:: Instructions for the task ::
Show, from the entries below, every line in which "confirmation" appears.

(Dataset records)
# # #

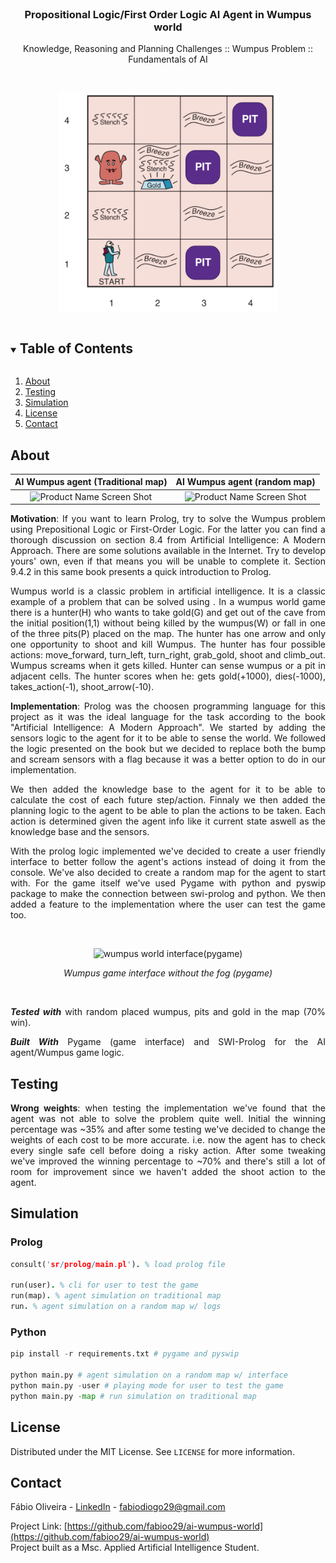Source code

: <!-- PROJECT LOGO -->
<br />
<p align="center">

  <h3 align="center">Propositional Logic/First Order Logic AI Agent in Wumpus world</h3>

  <p align="center">
    Knowledge, Reasoning and Planning Challenges :: Wumpus Problem :: Fundamentals of AI 
    <br />
  </p>
  </br>
  <p align="center">
    <img src="images/wumpus-world.png" alt="original wumpus world map" width="350" height="350" />
  </p>
</p>

<!-- TABLE OF CONTENTS -->
<details open="open">
  <summary><h2 style="display: inline-block">Table of Contents</h2></summary>
  <ol>
    <li><a href="#about">About</a></li>
    <li><a href="#testing">Testing</a></li>
    <li><a href="#simulation">Simulation</a></li>
    <li><a href="#license">License</a></li>
    <li><a href="#contact">Contact</a></li>
  </ol>
</details>

<!-- ABOUT THE PROJECT -->

## About

|            AI Wumpus agent (Traditional map)            |            AI Wumpus agent (random map)            |
| :-----------------------------------------------------: | :------------------------------------------------: |
| ![Product Name Screen Shot](images/traditional_map.gif) | ![Product Name Screen Shot](images/random_map.gif) |

<div style="text-align: justify">
  
**Motivation**: If you want to learn Prolog, try to solve the Wumpus problem using Prepositional Logic or First-Order Logic. For the latter you can find a thorough discussion on section 8.4 from Artificial Intelligence: A Modern Approach. There are some solutions available in the Internet. Try to develop yours' own, even if that means you will be unable to complete it. Section 9.4.2 in this same book presents a quick introduction to Prolog.

Wumpus world is a classic problem in artificial intelligence. It is a classic example of a problem that can be solved using . In a wumpus world game there is a hunter(H) who wants to take gold(G) and get out of the cave from the initial position(1,1) without being killed by the wumpus(W) or fall in one of the three pits(P) placed on the map. The hunter has one arrow and only one opportunity to shoot and kill Wumpus. The hunter has four possible actions: move_forward, turn_left, turn_right, grab_gold, shoot and climb_out. Wumpus screams when it gets killed. Hunter can sense wumpus or a pit in adjacent cells. The hunter scores when he: gets gold(+1000), dies(-1000), takes_action(-1), shoot_arrow(-10).

**Implementation**: Prolog was the choosen programming language for this project as it was the ideal language for the task according to the book "Artificial Intelligence: A Modern Approach". We started by adding the sensors logic to the agent for it to be able to sense the world. We followed the logic presented on the book but we decided to replace both the bump and scream sensors with a flag because it was a better option to do in our implementation.

We then added the knowledge base to the agent for it to be able to calculate the cost of each future step/action. Finnaly we then added the planning logic to the agent to be able to plan the actions to be taken.
Each action is determined given the agent info like it current state aswell as the knowledge base and the sensors.

With the prolog logic implemented we've decided to create a user friendly interface to better follow the agent's actions instead of doing it from the console. We've also decided to create a random map for the agent to start with. For the game itself we've used Pygame with python and pyswip package to make the connection between swi-prolog and python. We then added a feature to the implementation where the user can test the game too.

</br>    
<p align="center">
    <img src="images/interface.gif" alt="wumpus world interface(pygame)" width="400" height="400" />
    
<p align="center"><em>Wumpus game interface without the fog (pygame)</em></p>

  </p>
  </br>

**_Tested with_** with random placed wumpus, pits and gold in the map (70% win).

**_Built With_** Pygame (game interface) and SWI-Prolog for the AI agent/Wumpus game logic.

<!-- TESTING -->

## Testing

**Wrong weights**: when testing the implementation we've found that the agent was not able to solve the problem quite well. Initial the winning percentage was ~35% and after some testing we've decided to change the weights of each cost to be more accurate. i.e. now the agent has to check every single safe cell before doing a risky action.
After some tweaking we've improved the winning percentage to ~70% and there's still a lot of room for improvement since we haven't added the shoot action to the agent.

</div>

<!-- SIMULATION -->

## Simulation

### Prolog

```prolog
consult('sr/prolog/main.pl'). % load prolog file

run(user). % cli for user to test the game
run(map). % agent simulation on traditional map
run. % agent simulation on a random map w/ logs
```

### Python

```python
pip install -r requirements.txt # pygame and pyswip

python main.py # agent simulation on a random map w/ interface
python main.py -user # playing mode for user to test the game
python main.py -map # run simulation on traditional map
```

## License

Distributed under the MIT License. See `LICENSE` for more information.

<!-- CONTACT -->

## Contact

Fábio Oliveira - [LinkedIn](https://www.linkedin.com/in/fabioo29/) - fabiodiogo29@gmail.com

Project Link: [https://github.com/fabioo29/ai-wumpus-world](https://github.com/fabioo29/ai-wumpus-world)  
Project built as a Msc. Applied Artificial Intelligence Student.

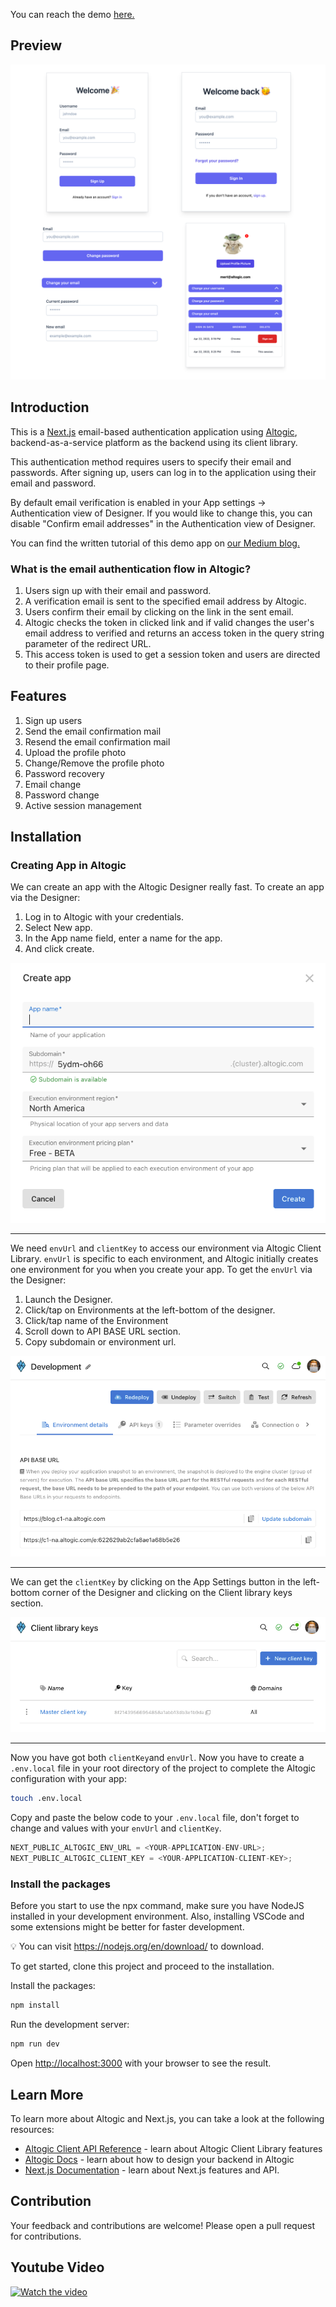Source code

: You can reach the demo [here.](https://altogic-nextjs-email-auth.vercel.app)

## Preview

![picture alt](./public/preview.png "Preview image of email authentication demo app using Altogic and Next.JS")

## Introduction

This is a [Next.js](https://nextjs.org/) email-based authentication application using [Altogic](https://www.altogic.com), backend-as-a-service platform as the backend using its client library.

This authentication method requires users to specify their email and passwords. After signing up, users can log in to the application using their email and password.

By default email verification is enabled in your App settings → Authentication view of Designer. If you would like to change this, you can disable "Confirm email addresses" in the Authentication view of Designer.

You can find the written tutorial of this demo app on [our Medium blog.](https://medium.com/altogic/altogic-email-authentication-with-next-js-and-altogic-4c036c36ea8f)

### What is the email authentication flow in Altogic?

1. Users sign up with their email and password.
2. A verification email is sent to the specified email address by Altogic.
3. Users confirm their email by clicking on the link in the sent email.
4. Altogic checks the token in clicked link and if valid changes the user's email address to verified and returns an access token in the query string parameter of the redirect URL.
5. This access token is used to get a session token and users are directed to their profile page.

## Features

1. Sign up users
2. Send the email confirmation mail
3. Resend the email confirmation mail
4. Upload the profile photo
5. Change/Remove the profile photo
6. Password recovery
7. Email change
8. Password change
9. Active session management

## Installation

### Creating App in Altogic

We can create an app with the Altogic Designer really fast. To create an app via the Designer:

1. Log in to Altogic with your credentials.
2. Select New app.
3. In the App name field, enter a name for the app.
4. And click create.

![picture alt](./public/createApp.png "Create an app in Altogic Designer")

---

We need `envUrl` and `clientKey` to access our environment via Altogic Client Library. `envUrl` is specific to each environment, and Altogic initially creates one environment for you when you create your app. To get the `envUrl` via the Designer:

1. Launch the Designer.
2. Click/tap on Environments at the left-bottom of the designer.
3. Click/tap name of the Environment
4. Scroll down to API BASE URL section.
5. Copy subdomain or environment url.

![picture alt](./public/getEnvUrl.png "Get the environment URL in Altogic Designer")

---

We can get the `clientKey` by clicking on the App Settings button in the left-bottom corner of the Designer and clicking on the Client library keys section.

![picture alt](./public/clientKey.png "Get the client key in Altogic Designer")

---

Now you have got both `clientKey`and `envUrl`. Now you have to create a `.env.local` file in your root directory of the project to complete the Altogic configuration with your app:

```bash
touch .env.local
```

Copy and paste the below code to your `.env.local` file, don't forget to change <YOUR-APPLICATION-ENV-URL> and <YOUR-APPLICATION-CLIENT-KEY> values with your `envUrl` and `clientKey`.

```javascript
NEXT_PUBLIC_ALTOGIC_ENV_URL = <YOUR-APPLICATION-ENV-URL>;
NEXT_PUBLIC_ALTOGIC_CLIENT_KEY = <YOUR-APPLICATION-CLIENT-KEY>;
```

### Install the packages

Before you start to use the npx command, make sure you have NodeJS installed in your development environment. Also, installing VSCode and some extensions might be better for faster development.

💡 You can visit https://nodejs.org/en/download/ to download.

To get started, clone this project and proceed to the installation.

Install the packages:

```bash
npm install
```

Run the development server:

```bash
npm run dev
```

Open [http://localhost:3000](http://localhost:3000) with your browser to see the result.

## Learn More

To learn more about Altogic and Next.js, you can take a look at the following resources:

- [Altogic Client API Reference](https://clientapi.altogic.com/v1.2.2/modules.html) - learn about Altogic Client Library features
- [Altogic Docs](https://docs.altogic.com/) - learn about how to design your backend in Altogic
- [Next.js Documentation](https://nextjs.org/docs) - learn about Next.js features and API.

## Contribution

Your feedback and contributions are welcome! Please open a pull request for contributions.

## Youtube Video

[![Watch the video](https://img.youtube.com/vi/rlOTW_NuJzc/0.jpg)](https://www.youtube.com/watch?v=rlOTW_NuJzc)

# # #

:: Written solution ::
2. Send the email confirmation mail
3. Resend the email confirmation mail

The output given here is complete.